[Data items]
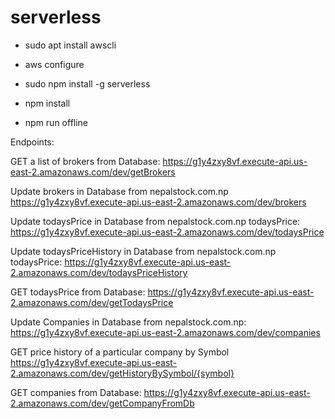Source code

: # serverless


- sudo apt install awscli

- aws configure

- sudo npm install -g serverless

- npm install

- npm run offline

Endpoints:

GET a list of brokers from Database:
https://g1y4zxy8vf.execute-api.us-east-2.amazonaws.com/dev/getBrokers

Update brokers in Database from nepalstock.com.np
https://g1y4zxy8vf.execute-api.us-east-2.amazonaws.com/dev/brokers


Update todaysPrice in Database from nepalstock.com.np todaysPrice:
https://g1y4zxy8vf.execute-api.us-east-2.amazonaws.com/dev/todaysPrice

Update todaysPriceHistory in Database from nepalstock.com.np todaysPrice:
https://g1y4zxy8vf.execute-api.us-east-2.amazonaws.com/dev/todaysPriceHistory

GET todaysPrice from Database:
https://g1y4zxy8vf.execute-api.us-east-2.amazonaws.com/dev/getTodaysPrice

Update Companies in Database from nepalstock.com.np:
https://g1y4zxy8vf.execute-api.us-east-2.amazonaws.com/dev/companies

GET price history of a particular company by Symbol
https://g1y4zxy8vf.execute-api.us-east-2.amazonaws.com/dev/getHistoryBySymbol/{symbol}

GET companies from Database:
https://g1y4zxy8vf.execute-api.us-east-2.amazonaws.com/dev/getCompanyFromDb
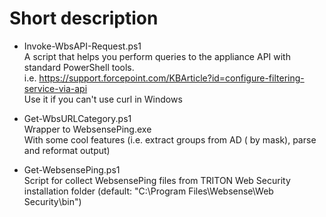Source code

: # Short description
* Invoke-WbsAPI-Request.ps1  
A script that helps you perform queries to the appliance API with standard PowerShell tools.  
i.e. https://support.forcepoint.com/KBArticle?id=configure-filtering-service-via-api  
Use it if you can't use curl in Windows

* Get-WbsURLCategory.ps1  
Wrapper to WebsensePing.exe  
With some cool features (i.e. extract groups from AD ( by mask), parse and reformat output)

* Get-WebsensePing.ps1  
Script for collect WebsensePing files from TRITON Web Security installation folder (default: "C:\Program Files\Websense\Web Security\bin")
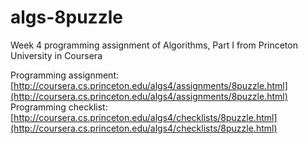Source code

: algs-8puzzle
============

Week 4 programming assignment of Algorithms, Part I from Princeton University in Coursera

Programming assignment: [http://coursera.cs.princeton.edu/algs4/assignments/8puzzle.html](http://coursera.cs.princeton.edu/algs4/assignments/8puzzle.html)
Programming checklist:  [http://coursera.cs.princeton.edu/algs4/checklists/8puzzle.html](http://coursera.cs.princeton.edu/algs4/checklists/8puzzle.html)
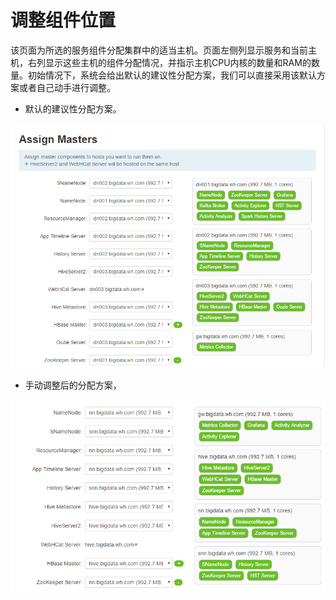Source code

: # 调整组件位置

该页面为所选的服务组件分配集群中的适当主机。页面左侧列显示服务和当前主机，右列显示这些主机的组件分配情况，并指示主机CPU内核的数量和RAM的数量。初始情况下，系统会给出默认的建议性分配方案，我们可以直接采用该默认方案或者自己动手进行调整。

* 默认的建议性分配方案。

![](/assets/4.8-default.png)

* 手动调整后的分配方案，

![](/assets/4.8-adjustment.png)

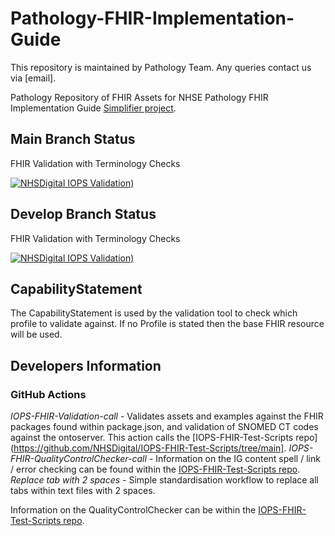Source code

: # Pathology-FHIR-Implementation-Guide
This repository is maintained by Pathology Team. Any queries contact us via [email].

Pathology Repository of FHIR Assets for NHSE Pathology FHIR Implementation Guide [Simplifier project](https://simplifier.net/Pathology/~guides).


## Main Branch Status

FHIR Validation with Terminology Checks 

 [![NHSDigital IOPS Validation)](https://github.com/NHSDigital/Pathology-FHIR-Implementation-Guide/actions/workflows/terminology.yml/badge.svg)](https://github.com/NHSDigital/Pathology-FHIR-Implementation-Guide/actions/workflows/terminology.yml)

## Develop Branch Status

FHIR Validation with Terminology Checks 

 [![NHSDigital IOPS Validation)](https://github.com/NHSDigital/Pathology-FHIR-Implementation-Guide/actions/workflows/terminology.yml/badge.svg?branch=develop)](https://github.com/NHSDigital/Pathology-FHIR-Implementation-Guide/actions/workflows/terminology.yml?branch=develop)

## CapabilityStatement
The CapabilityStatement is used by the validation tool to check which profile to validate against. If no Profile is stated then the base FHIR resource will be used.

## Developers Information
### GitHub Actions
*IOPS-FHIR-Validation-call* - Validates assets and examples against the FHIR packages found within package.json, and validation of SNOMED CT codes against the ontoserver. This action calls the [IOPS-FHIR-Test-Scripts repo](https://github.com/NHSDigital/IOPS-FHIR-Test-Scripts/tree/main].
*IOPS-FHIR-QualityControlChecker-call* - Information on the IG content spell / link / error checking can be found within the [IOPS-FHIR-Test-Scripts repo](https://github.com/NHSDigital/IOPS-FHIR-Test-Scripts/tree/main/IGPageContentValidator).
*Replace tab with 2 spaces* - Simple standardisation workflow to replace all tabs within text files with 2 spaces.

Information on the QualityControlChecker can be within the [IOPS-FHIR-Test-Scripts repo](https://github.com/NHSDigital/IOPS-FHIR-Test-Scripts/tree/main/QualityControlChecker).
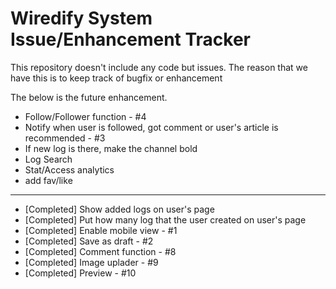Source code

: # Wiredify System Issue/Enhancement Tracker

This repository doesn't include any code but issues.
The reason that we have this is to keep track of bugfix or enhancement

The below is the future enhancement.


* Follow/Follower function - #4
* Notify when user is followed, got comment or user's article is recommended - #3
* If new log is there, make the channel bold
* Log Search
* Stat/Access analytics
* add fav/like 

---
* [Completed] Show added logs on user's page
* [Completed] Put how many log that the user created on user's page
* [Completed] Enable mobile view - #1
* [Completed] Save as draft - #2 
* [Completed] Comment function - #8
* [Completed] Image uplader - #9
* [Completed] Preview - #10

## Task goal
Pick out all lines from the data above in which the word "default" appears.

## Response to this exercise
Script for collect WebsensePing files from TRITON Web Security installation folder (default: "C:\Program Files\Websense\Web Security\bin")
![](/assets/4.8-default.png)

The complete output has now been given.